Well, I have to tell you my friends, the universe has a sense of humor and indeed works in mysterious ways. As I was winding down the promotion for my Christmas album I had one more stop last night. I'd agreed to play a song I'd written with my friend Salman Ahmed, a Sufi Muslim from Pakistan. The song is called "Ring The Bells," and it's a call for peace and unity in our world. We were going to perform our song for the Muslim Public Affairs Council, a group of Muslim Americans that tries to raise awareness in this country, and the world, about the majority of good, loving, Muslims. I was honored, considering some in the Muslim religion consider singing to be against God, while other Muslim countries have harsh penalties, even death for homosexuals. I felt it was a very brave gesture for them to make. I received a call the day before to inform me of the keynote speaker that night... Pastor Rick Warren. I was stunned. My fight or flight instinct took over, should I cancel? Then a calm voice inside me said, "Are you really about peace or not?"
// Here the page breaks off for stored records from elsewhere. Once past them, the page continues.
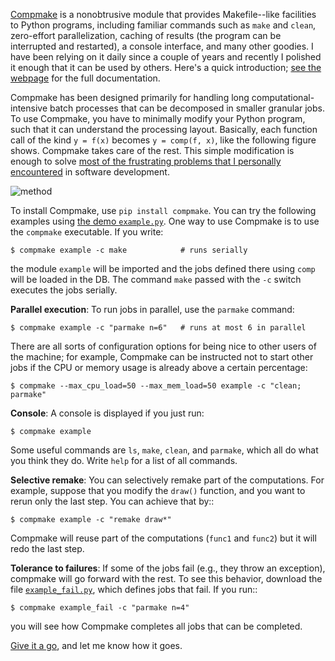 <!--<div style='float: right; margin: 1em;margin-right:-3em'><img style='width: 16em' src='http://andreacensi.github.com/compmake/static/logo/compmake-logo.png' /></div>

A few years ago, at a [SLAM][slam] summer school in Oxford, 
I attended a talk by [Frank Dellaert][frank] about a scientist's "secret weapons".
I believe he was channeling his advisor [Herb Simon][simon] 
in saying that every scientist must have a secret weapon that give them an
edge against the others. (For the record, Frank's secret weapon is [OCaml][ocaml].)
In this age where most science is highly computational and data-based, the secret weapons are often software tools. [Compmake][compmake] has become one of my secret weapons.-->

[compmake]: http://andreacensi.github.com/compmake/
[simon]: http://en.wikipedia.org/wiki/Herbert_A._Simon
[slam]: http://en.wikipedia.org/wiki/Simultaneous_localization_and_mapping
[frank]: http://www.cc.gatech.edu/~dellaert/
[ocaml]: http://en.wikipedia.org/wiki/OCaml

[compmake]: http://andreacensi.github.com/compmake/

[Compmake][compmake] is a nonobtrusive module that provides Makefile--like facilities to Python programs, including familiar commands 
such as ``make`` and ``clean``, zero-effort parallelization, caching of results (the program can be interrupted and restarted), a console interface, and many other goodies. I have been relying on it daily since a couple of years and
recently I polished it enough that it can be used by others.
 Here's a quick
introduction; [see the webpage][compmake] for the full documentation.

Compmake has been designed primarily for handling long computational-intensive
batch processes that can be decomposed in smaller granular jobs.
To use Compmake, you have to minimally modify your Python program,
such that it can understand the processing layout. 
Basically, each function call of the kind ``y = f(x)`` becomes  ``y = comp(f, x)``, like the following figure shows. 
Compmake takes care of the rest. This simple modification is enough
to solve [most of the frustrating problems that I personally encountered][problems]
in software development.

[problems]: http://andreacensi.github.com/compmake/why.html

![method](http://andreacensi.github.com/compmake/images/initial.png)

[example]: http://andreacensi.github.com/compmake/static/demos/example.py
[example_fail]: http://andreacensi.github.com/compmake/static/demos/example_fail.py

To install Compmake, use ``pip install compmake``. You can try the following examples using [the demo ``example.py``][example].
One way to use Compmake is to use the ``compmake`` executable.
If you write:

    $ compmake example -c make            # runs serially

the module ``example`` will be imported and the jobs defined there 
using ``comp`` will be loaded in the DB. The command ``make`` 
passed with the ``-c`` switch executes the jobs serially.

**Parallel execution**: To run jobs in parallel, use the ``parmake`` command:

    $ compmake example -c "parmake n=6"   # runs at most 6 in parallel

There are all sorts of configuration options for being nice to other users of the machine; for example, Compmake can be instructed not to start other jobs if the CPU or memory usage is already above a certain percentage: 

    $ compmake --max_cpu_load=50 --max_mem_load=50 example -c "clean; parmake"



**Console**: A console is displayed if you just run:
    
    $ compmake example 

Some useful commands are ``ls``, ``make``, ``clean``, and ``parmake``, which 
all do what you think they do.  Write ``help`` for a list of all commands.

**Selective remake**: You can selectively remake part of the computations. For example, suppose that you modify the ``draw()`` function, and you want to
rerun only the last step. You can achieve that by::

    $ compmake example -c "remake draw*"

Compmake will reuse part of the computations (``func1`` and ``func2``)
but it will redo the last step.

**Tolerance to failures**:  If some of the jobs fail (e.g., they throw an exception), compmake will go forward with the rest. To see this behavior, download the file [``example_fail.py``][example_fail], which defines jobs that fail. If you run::

    $ compmake example_fail -c "parmake n=4"

you will see how Compmake completes all jobs that can be completed.

[Give it a go][compmake], and let me know how it goes.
I told my manager to reach out to Pastor Warren and say "In the spirit of unity I would like to talk to him." They gave him my phone number. On the day of the conference I received a call from Pastor Rick, and before I could say anything, he told me what a fan he was. He had most of my albums from the very first one. What? This didn't sound like a gay hater, much less a preacher. He explained in very thoughtful words that as a Christian he believed in equal rights for everyone. He believed every loving relationship should have equal protection. He struggled with proposition 8 because he didn't want to see marriage redefined as anything other than between a man and a woman. He said he regretted his choice of words in his video message to his congregation about proposition 8 when he mentioned pedophiles and those who commit incest. He said that in no way, is that how he thought about gays. He invited me to his church, I invited him to my home to meet my wife and kids. He told me of his wife's struggle with breast cancer just a year before mine.